**The input:**
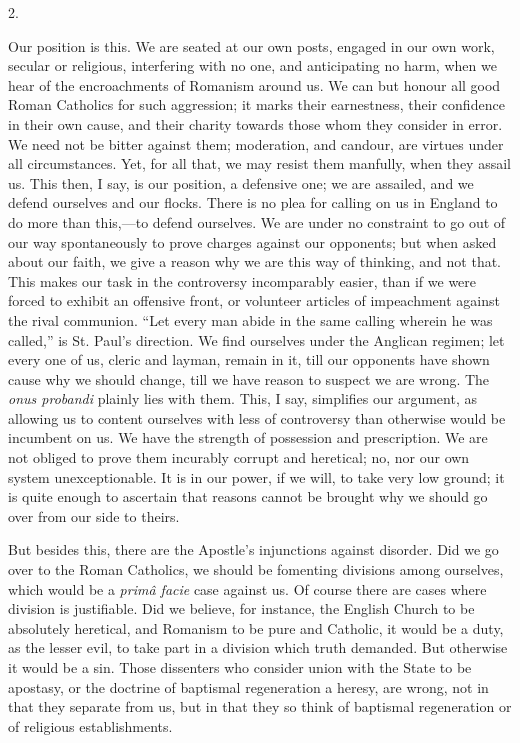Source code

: 2.

Our position is this. We are seated at our own
posts, engaged in our own work, secular or religious, interfering with
no one, and anticipating no harm, when we hear of the encroachments of
Romanism around us. We can but honour all good Roman Catholics for
such aggression; it marks their earnestness, their confidence in their
own cause, and their charity towards those whom they consider in
error. We need not be bitter against them; moderation, and candour,
are virtues under all circumstances. Yet, for all that, we may resist
them manfully, when they assail us. This then, I say, is our position,
a defensive one; we are assailed, and we defend ourselves and our
flocks. There is no plea for calling on us in England to do more than
this,—to defend ourselves. We are under no constraint to go out of
our way spontaneously to prove charges against our opponents; but when
asked about our faith, we give a reason why we are this way of
thinking, and not that. This makes our task in the controversy
incomparably easier, than if we were forced to exhibit an offensive
front, or volunteer articles of impeachment against the rival
communion. ``Let every man abide in the same calling wherein he was
called,'' is St. Paul's direction. We find ourselves under the Anglican
regimen; let every one of us, cleric and layman, remain in it, till
our opponents have shown cause why we should change, till we have
reason to suspect we are wrong. The \emph{onus probandi} plainly lies
with them. This, I say, simplifies our argument, as allowing us to
content ourselves with less of controversy than otherwise would be
incumbent on us. We have the strength of possession and prescription.
We are not obliged to prove them incurably corrupt and heretical; no,
nor our own system unexceptionable. It is in our power, if we
will, to take very low ground; it is quite enough to ascertain that
reasons cannot be brought why we should go over from our side to
theirs.

But besides this, there are the Apostle's
injunctions against disorder. Did we go over to the Roman Catholics,
we should be fomenting divisions among ourselves, which would be a \emph{primâ
facie} case against us. Of course there are cases where division is
justifiable. Did we believe, for instance, the English Church to be
absolutely heretical, and Romanism to be pure and Catholic, it would
be a duty, as the lesser evil, to take part in a division which truth
demanded. But otherwise it would be a sin. Those dissenters who
consider union with the State to be apostasy, or the doctrine of
baptismal regeneration a heresy, are wrong, not in that they separate
from us, but in that they so think of baptismal regeneration or of
religious establishments.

**Prompt:**
Leave out the pictures; repeat the data exactly.

**Response area:**
Source code

: 2.

Our position is this. We are seated at our own
posts, engaged in our own work, secular or religious, interfering with
no one, and anticipating no harm, when we hear of the encroachments of
Romanism around us. We can but honour all good Roman Catholics for
such aggression; it marks their earnestness, their confidence in their
own cause, and their charity towards those whom they consider in
error. We need not be bitter against them; moderation, and candour,
are virtues under all circumstances. Yet, for all that, we may resist
them manfully, when they assail us. This then, I say, is our position,
a defensive one; we are assailed, and we defend ourselves and our
flocks. There is no plea for calling on us in England to do more than
this,—to defend ourselves. We are under no constraint to go out of
our way spontaneously to prove charges against our opponents; but when
asked about our faith, we give a reason why we are this way of
thinking, and not that. This makes our task in the controversy
incomparably easier, than if we were forced to exhibit an offensive
front, or volunteer articles of impeachment against the rival
communion. ``Let every man abide in the same calling wherein he was
called,'' is St. Paul's direction. We find ourselves under the Anglican
regimen; let every one of us, cleric and layman, remain in it, till
our opponents have shown cause why we should change, till we have
reason to suspect we are wrong. The \emph{onus probandi} plainly lies
with them. This, I say, simplifies our argument, as allowing us to
content ourselves with less of controversy than otherwise would be
incumbent on us. We have the strength of possession and prescription.
We are not obliged to prove them incurably corrupt and heretical; no,
nor our own system unexceptionable. It is in our power, if we
will, to take very low ground; it is quite enough to ascertain that
reasons cannot be brought why we should go over from our side to
theirs.

But besides this, there are the Apostle's
injunctions against disorder. Did we go over to the Roman Catholics,
we should be fomenting divisions among ourselves, which would be a \emph{primâ
facie} case against us. Of course there are cases where division is
justifiable. Did we believe, for instance, the English Church to be
absolutely heretical, and Romanism to be pure and Catholic, it would
be a duty, as the lesser evil, to take part in a division which truth
demanded. But otherwise it would be a sin. Those dissenters who
consider union with the State to be apostasy, or the doctrine of
baptismal regeneration a heresy, are wrong, not in that they separate
from us, but in that they so think of baptismal regeneration or of
religious establishments.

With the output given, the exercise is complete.